__EXERCISE__: In the listing below, locate the lines that hold the string "data". Copy those lines.

__RECORD SET__:
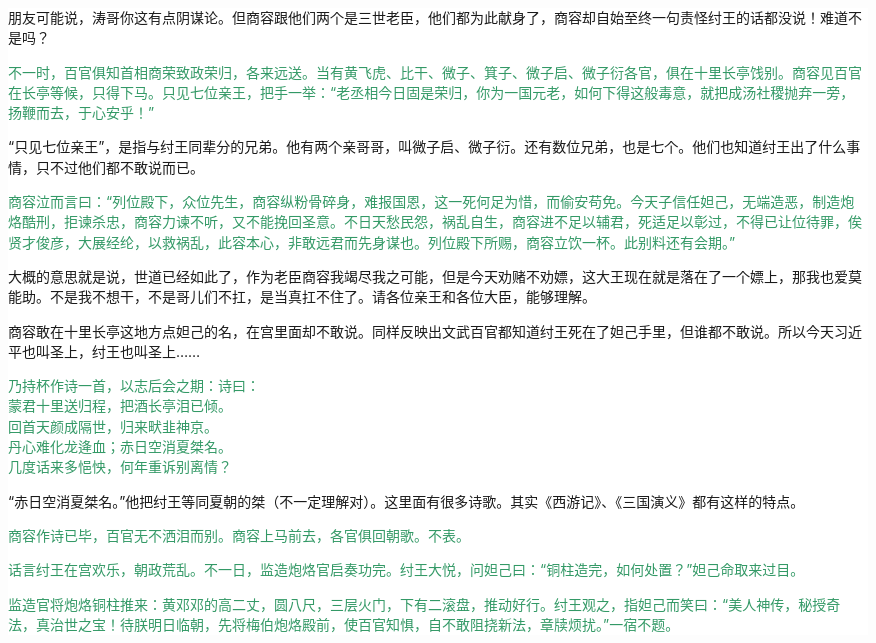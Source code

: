   朋友可能说，涛哥你这有点阴谋论。但商容跟他们两个是三世老臣，他们都为此献身了，商容却自始至终一句责怪纣王的话都没说！难道不是吗？
 </p>
 <p>
  <span style="color: #339966;">
   不一时，百官俱知首相商荣致政荣归，各来远送。当有黄飞虎、比干、微子、箕子、微子启、微子衍各官，俱在十里长亭饯别。商容见百官在长亭等候，只得下马。只见七位亲王，把手一举：“老丞相今日固是荣归，你为一国元老，如何下得这般毒意，就把成汤社稷抛弃一旁，扬鞭而去，于心安乎！”
  </span>
 </p>
 <p>
  “只见七位亲王”，是指与纣王同辈分的兄弟。他有两个亲哥哥，叫微子启、微子衍。还有数位兄弟，也是七个。他们也知道纣王出了什么事情，只不过他们都不敢说而已。
 </p>
 <p>
  <span style="color: #339966;">
   商容泣而言曰：“列位殿下，众位先生，商容纵粉骨碎身，难报国恩，这一死何足为惜，而偷安苟免。今天子信任妲己，无端造恶，制造炮烙酷刑，拒谏杀忠，商容力谏不听，又不能挽回圣意。不日天愁民怨，祸乱自生，商容进不足以辅君，死适足以彰过，不得已让位待罪，俟贤才俊彦，大展经纶，以救祸乱，此容本心，非敢远君而先身谋也。列位殿下所赐，商容立饮一杯。此别料还有会期。”
  </span>
 </p>
 <p>
  大概的意思就是说，世道已经如此了，作为老臣商容我竭尽我之可能，但是今天劝赌不劝嫖，这大王现在就是落在了一个嫖上，那我也爱莫能助。不是我不想干，不是哥儿们不扛，是当真扛不住了。请各位亲王和各位大臣，能够理解。
 </p>
 <p>
  商容敢在十里长亭这地方点妲己的名，在宫里面却不敢说。同样反映出文武百官都知道纣王死在了妲己手里，但谁都不敢说。所以今天习近平也叫圣上，纣王也叫圣上……
 </p>
 <p>
  <span style="color: #339966;">
   乃持杯作诗一首，以志后会之期：诗曰：
  </span>
  <br/>
  <span style="color: #339966;">
   蒙君十里送归程，把酒长亭泪已倾。
  </span>
  <br/>
  <span style="color: #339966;">
   回首天颜成隔世，归来畎韭神京。
  </span>
  <br/>
  <span style="color: #339966;">
   丹心难化龙逄血；赤日空消夏桀名。
  </span>
  <br/>
  <span style="color: #339966;">
   几度话来多悒怏，何年重诉别离情？
  </span>
 </p>
 <p>
  “赤日空消夏桀名。”他把纣王等同夏朝的桀（不一定理解对）。这里面有很多诗歌。其实《西游记》、《三国演义》都有这样的特点。
 </p>
 <p>
  <span style="color: #339966;">
   商容作诗已毕，百官无不洒泪而别。商容上马前去，各官俱回朝歌。不表。
  </span>
 </p>
 <p>
  <span style="color: #339966;">
   话言纣王在宫欢乐，朝政荒乱。不一日，监造炮烙官启奏功完。纣王大悦，问妲己曰：“铜柱造完，如何处置？”妲己命取来过目。
  </span>
 </p>
 <p>
  <span style="color: #339966;">
   监造官将炮烙铜柱推来：黄邓邓的高二丈，圆八尺，三层火门，下有二滚盘，推动好行。纣王观之，指妲己而笑曰：“美人神传，秘授奇法，真治世之宝！待朕明日临朝，先将梅伯炮烙殿前，使百官知惧，自不敢阻挠新法，章牍烦扰。”一宿不题。
  </span>
 </p>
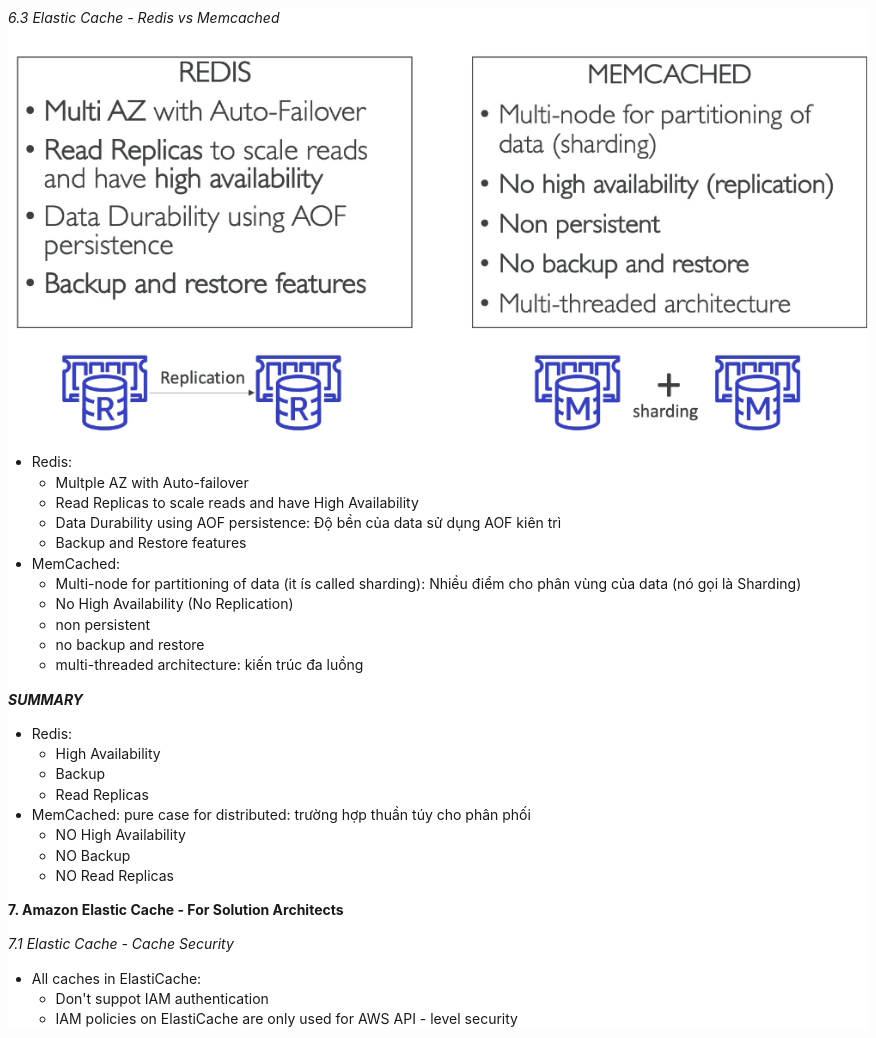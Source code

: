 _6.3 Elastic Cache - Redis vs Memcached_
![img_32.png](../files/images/img_32.png)
- Redis:
  - Multple AZ with Auto-failover
  - Read Replicas to scale reads and have High Availability
  - Data Durability using AOF persistence: Độ bền của data sử dụng AOF kiên trì
  - Backup and Restore features
- MemCached:
  - Multi-node for partitioning of data (it ís called sharding): Nhiều điểm cho phân vùng của data (nó gọi là Sharding)
  - No High Availability (No Replication)
  - non persistent
  - no backup and restore
  - multi-threaded architecture: kiến trúc đa luồng


***SUMMARY***
- Redis: 
  - High Availability
  - Backup
  - Read Replicas
- MemCached: pure case for distributed: trường hợp thuần túy cho phân phối
  - NO High Availability
  - NO Backup
  - NO Read Replicas

**7. Amazon Elastic Cache - For Solution Architects**

_7.1 Elastic Cache - Cache Security_
- All caches in ElastiCache:
  - Don't suppot IAM authentication
  - IAM policies on ElastiCache are only used for AWS API - level security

__EXERCISE ANSWER__:
  - Data Durability using AOF persistence: Độ bền của data sử dụng AOF kiên trì
  - Multi-node for partitioning of data (it ís called sharding): Nhiều điểm cho phân vùng của data (nó gọi là Sharding)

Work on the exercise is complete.